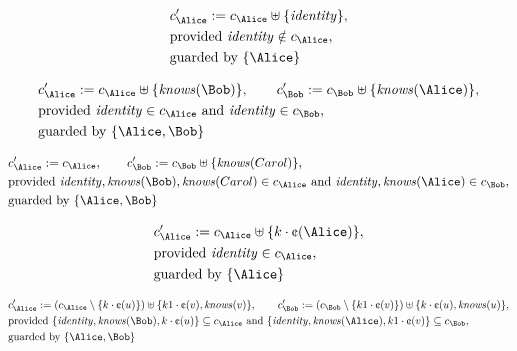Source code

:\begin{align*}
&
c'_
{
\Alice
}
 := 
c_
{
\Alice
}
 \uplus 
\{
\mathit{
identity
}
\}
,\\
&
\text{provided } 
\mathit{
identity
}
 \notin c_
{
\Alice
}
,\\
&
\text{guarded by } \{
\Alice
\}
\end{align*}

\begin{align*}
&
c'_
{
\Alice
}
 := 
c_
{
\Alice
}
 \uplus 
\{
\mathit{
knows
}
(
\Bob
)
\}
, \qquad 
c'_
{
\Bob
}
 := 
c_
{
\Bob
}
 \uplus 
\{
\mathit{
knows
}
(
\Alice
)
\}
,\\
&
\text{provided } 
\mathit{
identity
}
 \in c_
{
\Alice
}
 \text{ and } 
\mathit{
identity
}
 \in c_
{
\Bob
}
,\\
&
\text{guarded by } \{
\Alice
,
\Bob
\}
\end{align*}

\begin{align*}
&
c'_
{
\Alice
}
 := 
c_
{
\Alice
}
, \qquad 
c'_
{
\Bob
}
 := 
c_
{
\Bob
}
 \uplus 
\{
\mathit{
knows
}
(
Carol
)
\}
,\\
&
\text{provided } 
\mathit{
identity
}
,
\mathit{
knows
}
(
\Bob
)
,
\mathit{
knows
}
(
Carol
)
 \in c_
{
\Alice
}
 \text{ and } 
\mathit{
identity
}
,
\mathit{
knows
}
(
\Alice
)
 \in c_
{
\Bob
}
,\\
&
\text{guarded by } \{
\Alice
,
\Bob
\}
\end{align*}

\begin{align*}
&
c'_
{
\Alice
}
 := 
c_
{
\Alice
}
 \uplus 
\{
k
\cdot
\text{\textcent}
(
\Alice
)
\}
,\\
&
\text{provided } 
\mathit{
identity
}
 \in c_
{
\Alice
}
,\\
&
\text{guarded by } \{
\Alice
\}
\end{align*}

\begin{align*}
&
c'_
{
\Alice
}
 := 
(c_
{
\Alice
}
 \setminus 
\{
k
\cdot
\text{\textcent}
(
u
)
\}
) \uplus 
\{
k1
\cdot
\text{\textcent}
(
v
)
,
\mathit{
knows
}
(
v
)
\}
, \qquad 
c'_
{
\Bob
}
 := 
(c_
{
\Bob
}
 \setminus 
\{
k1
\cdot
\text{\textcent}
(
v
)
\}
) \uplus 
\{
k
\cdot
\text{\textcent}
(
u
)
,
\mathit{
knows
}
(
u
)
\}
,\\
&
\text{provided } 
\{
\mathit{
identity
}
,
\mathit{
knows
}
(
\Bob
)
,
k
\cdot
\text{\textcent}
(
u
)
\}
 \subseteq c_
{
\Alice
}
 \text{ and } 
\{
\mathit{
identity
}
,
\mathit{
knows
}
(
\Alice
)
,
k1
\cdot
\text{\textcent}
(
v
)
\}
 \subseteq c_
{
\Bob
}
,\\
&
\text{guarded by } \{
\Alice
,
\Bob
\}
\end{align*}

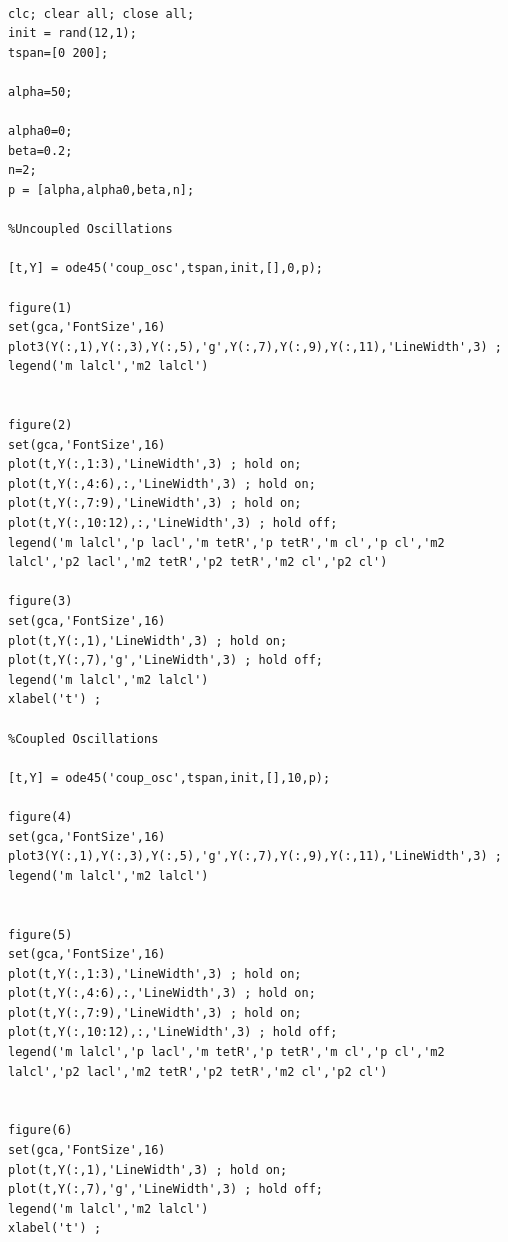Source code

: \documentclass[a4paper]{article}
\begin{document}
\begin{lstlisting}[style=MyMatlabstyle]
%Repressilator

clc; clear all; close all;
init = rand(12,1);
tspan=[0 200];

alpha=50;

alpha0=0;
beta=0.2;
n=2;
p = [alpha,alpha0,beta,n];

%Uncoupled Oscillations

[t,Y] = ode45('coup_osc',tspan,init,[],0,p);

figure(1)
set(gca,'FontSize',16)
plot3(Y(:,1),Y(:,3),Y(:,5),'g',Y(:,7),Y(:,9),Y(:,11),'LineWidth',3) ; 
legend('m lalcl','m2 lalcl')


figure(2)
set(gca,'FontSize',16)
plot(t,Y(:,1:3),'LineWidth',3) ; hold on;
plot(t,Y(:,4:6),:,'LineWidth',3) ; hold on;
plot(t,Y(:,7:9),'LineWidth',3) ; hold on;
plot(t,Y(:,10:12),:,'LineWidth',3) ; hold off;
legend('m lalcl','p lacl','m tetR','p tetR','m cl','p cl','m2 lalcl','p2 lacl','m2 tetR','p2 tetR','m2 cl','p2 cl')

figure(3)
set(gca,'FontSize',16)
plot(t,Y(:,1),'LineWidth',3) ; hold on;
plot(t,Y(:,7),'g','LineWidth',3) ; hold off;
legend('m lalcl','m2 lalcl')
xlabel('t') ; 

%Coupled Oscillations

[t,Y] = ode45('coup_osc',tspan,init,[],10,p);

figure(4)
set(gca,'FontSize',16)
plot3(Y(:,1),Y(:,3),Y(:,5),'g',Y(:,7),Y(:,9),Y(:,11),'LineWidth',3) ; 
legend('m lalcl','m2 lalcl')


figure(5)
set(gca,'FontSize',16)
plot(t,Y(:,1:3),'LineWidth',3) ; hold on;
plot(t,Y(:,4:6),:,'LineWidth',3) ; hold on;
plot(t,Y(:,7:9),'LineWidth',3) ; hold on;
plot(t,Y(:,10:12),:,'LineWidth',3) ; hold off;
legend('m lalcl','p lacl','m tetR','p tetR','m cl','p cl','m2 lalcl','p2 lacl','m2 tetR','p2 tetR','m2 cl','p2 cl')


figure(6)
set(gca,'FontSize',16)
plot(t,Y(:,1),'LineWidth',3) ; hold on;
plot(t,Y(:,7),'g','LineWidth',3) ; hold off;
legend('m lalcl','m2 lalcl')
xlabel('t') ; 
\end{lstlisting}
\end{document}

== == ==

§ YOUR ASSIGNMENT:
What is needed here is an exact transcript of the data above, pictures excluded.

§ ANSWER TO THE EXERCISE:
Source code

:\begin{align*}
&
c'_
{
\Alice
}
 := 
c_
{
\Alice
}
 \uplus 
\{
\mathit{
identity
}
\}
,\\
&
\text{provided } 
\mathit{
identity
}
 \notin c_
{
\Alice
}
,\\
&
\text{guarded by } \{
\Alice
\}
\end{align*}

\begin{align*}
&
c'_
{
\Alice
}
 := 
c_
{
\Alice
}
 \uplus 
\{
\mathit{
knows
}
(
\Bob
)
\}
, \qquad 
c'_
{
\Bob
}
 := 
c_
{
\Bob
}
 \uplus 
\{
\mathit{
knows
}
(
\Alice
)
\}
,\\
&
\text{provided } 
\mathit{
identity
}
 \in c_
{
\Alice
}
 \text{ and } 
\mathit{
identity
}
 \in c_
{
\Bob
}
,\\
&
\text{guarded by } \{
\Alice
,
\Bob
\}
\end{align*}

\begin{align*}
&
c'_
{
\Alice
}
 := 
c_
{
\Alice
}
, \qquad 
c'_
{
\Bob
}
 := 
c_
{
\Bob
}
 \uplus 
\{
\mathit{
knows
}
(
Carol
)
\}
,\\
&
\text{provided } 
\mathit{
identity
}
,
\mathit{
knows
}
(
\Bob
)
,
\mathit{
knows
}
(
Carol
)
 \in c_
{
\Alice
}
 \text{ and } 
\mathit{
identity
}
,
\mathit{
knows
}
(
\Alice
)
 \in c_
{
\Bob
}
,\\
&
\text{guarded by } \{
\Alice
,
\Bob
\}
\end{align*}

\begin{align*}
&
c'_
{
\Alice
}
 := 
c_
{
\Alice
}
 \uplus 
\{
k
\cdot
\text{\textcent}
(
\Alice
)
\}
,\\
&
\text{provided } 
\mathit{
identity
}
 \in c_
{
\Alice
}
,\\
&
\text{guarded by } \{
\Alice
\}
\end{align*}

\begin{align*}
&
c'_
{
\Alice
}
 := 
(c_
{
\Alice
}
 \setminus 
\{
k
\cdot
\text{\textcent}
(
u
)
\}
) \uplus 
\{
k1
\cdot
\text{\textcent}
(
v
)
,
\mathit{
knows
}
(
v
)
\}
, \qquad 
c'_
{
\Bob
}
 := 
(c_
{
\Bob
}
 \setminus 
\{
k1
\cdot
\text{\textcent}
(
v
)
\}
) \uplus 
\{
k
\cdot
\text{\textcent}
(
u
)
,
\mathit{
knows
}
(
u
)
\}
,\\
&
\text{provided } 
\{
\mathit{
identity
}
,
\mathit{
knows
}
(
\Bob
)
,
k
\cdot
\text{\textcent}
(
u
)
\}
 \subseteq c_
{
\Alice
}
 \text{ and } 
\{
\mathit{
identity
}
,
\mathit{
knows
}
(
\Alice
)
,
k1
\cdot
\text{\textcent}
(
v
)
\}
 \subseteq c_
{
\Bob
}
,\\
&
\text{guarded by } \{
\Alice
,
\Bob
\}
\end{align*}

Source code

: \documentclass[a4paper]{article}
\begin{document}
\begin{lstlisting}[style=MyMatlabstyle]
%Repressilator

clc; clear all; close all;
init = rand(12,1);
tspan=[0 200];

alpha=50;

alpha0=0;
beta=0.2;
n=2;
p = [alpha,alpha0,beta,n];

%Uncoupled Oscillations

[t,Y] = ode45('coup_osc',tspan,init,[],0,p);

figure(1)
set(gca,'FontSize',16)
plot3(Y(:,1),Y(:,3),Y(:,5),'g',Y(:,7),Y(:,9),Y(:,11),'LineWidth',3) ; 
legend('m lalcl','m2 lalcl')


figure(2)
set(gca,'FontSize',16)
plot(t,Y(:,1:3),'LineWidth',3) ; hold on;
plot(t,Y(:,4:6),:,'LineWidth',3) ; hold on;
plot(t,Y(:,7:9),'LineWidth',3) ; hold on;
plot(t,Y(:,10:12),:,'LineWidth',3) ; hold off;
legend('m lalcl','p lacl','m tetR','p tetR','m cl','p cl','m2 lalcl','p2 lacl','m2 tetR','p2 tetR','m2 cl','p2 cl')

figure(3)
set(gca,'FontSize',16)
plot(t,Y(:,1),'LineWidth',3) ; hold on;
plot(t,Y(:,7),'g','LineWidth',3) ; hold off;
legend('m lalcl','m2 lalcl')
xlabel('t') ; 

%Coupled Oscillations

[t,Y] = ode45('coup_osc',tspan,init,[],10,p);

figure(4)
set(gca,'FontSize',16)
plot3(Y(:,1),Y(:,3),Y(:,5),'g',Y(:,7),Y(:,9),Y(:,11),'LineWidth',3) ; 
legend('m lalcl','m2 lalcl')


figure(5)
set(gca,'FontSize',16)
plot(t,Y(:,1:3),'LineWidth',3) ; hold on;
plot(t,Y(:,4:6),:,'LineWidth',3) ; hold on;
plot(t,Y(:,7:9),'LineWidth',3) ; hold on;
plot(t,Y(:,10:12),:,'LineWidth',3) ; hold off;
legend('m lalcl','p lacl','m tetR','p tetR','m cl','p cl','m2 lalcl','p2 lacl','m2 tetR','p2 tetR','m2 cl','p2 cl')


figure(6)
set(gca,'FontSize',16)
plot(t,Y(:,1),'LineWidth',3) ; hold on;
plot(t,Y(:,7),'g','LineWidth',3) ; hold off;
legend('m lalcl','m2 lalcl')
xlabel('t') ; 
\end{lstlisting}
\end{document}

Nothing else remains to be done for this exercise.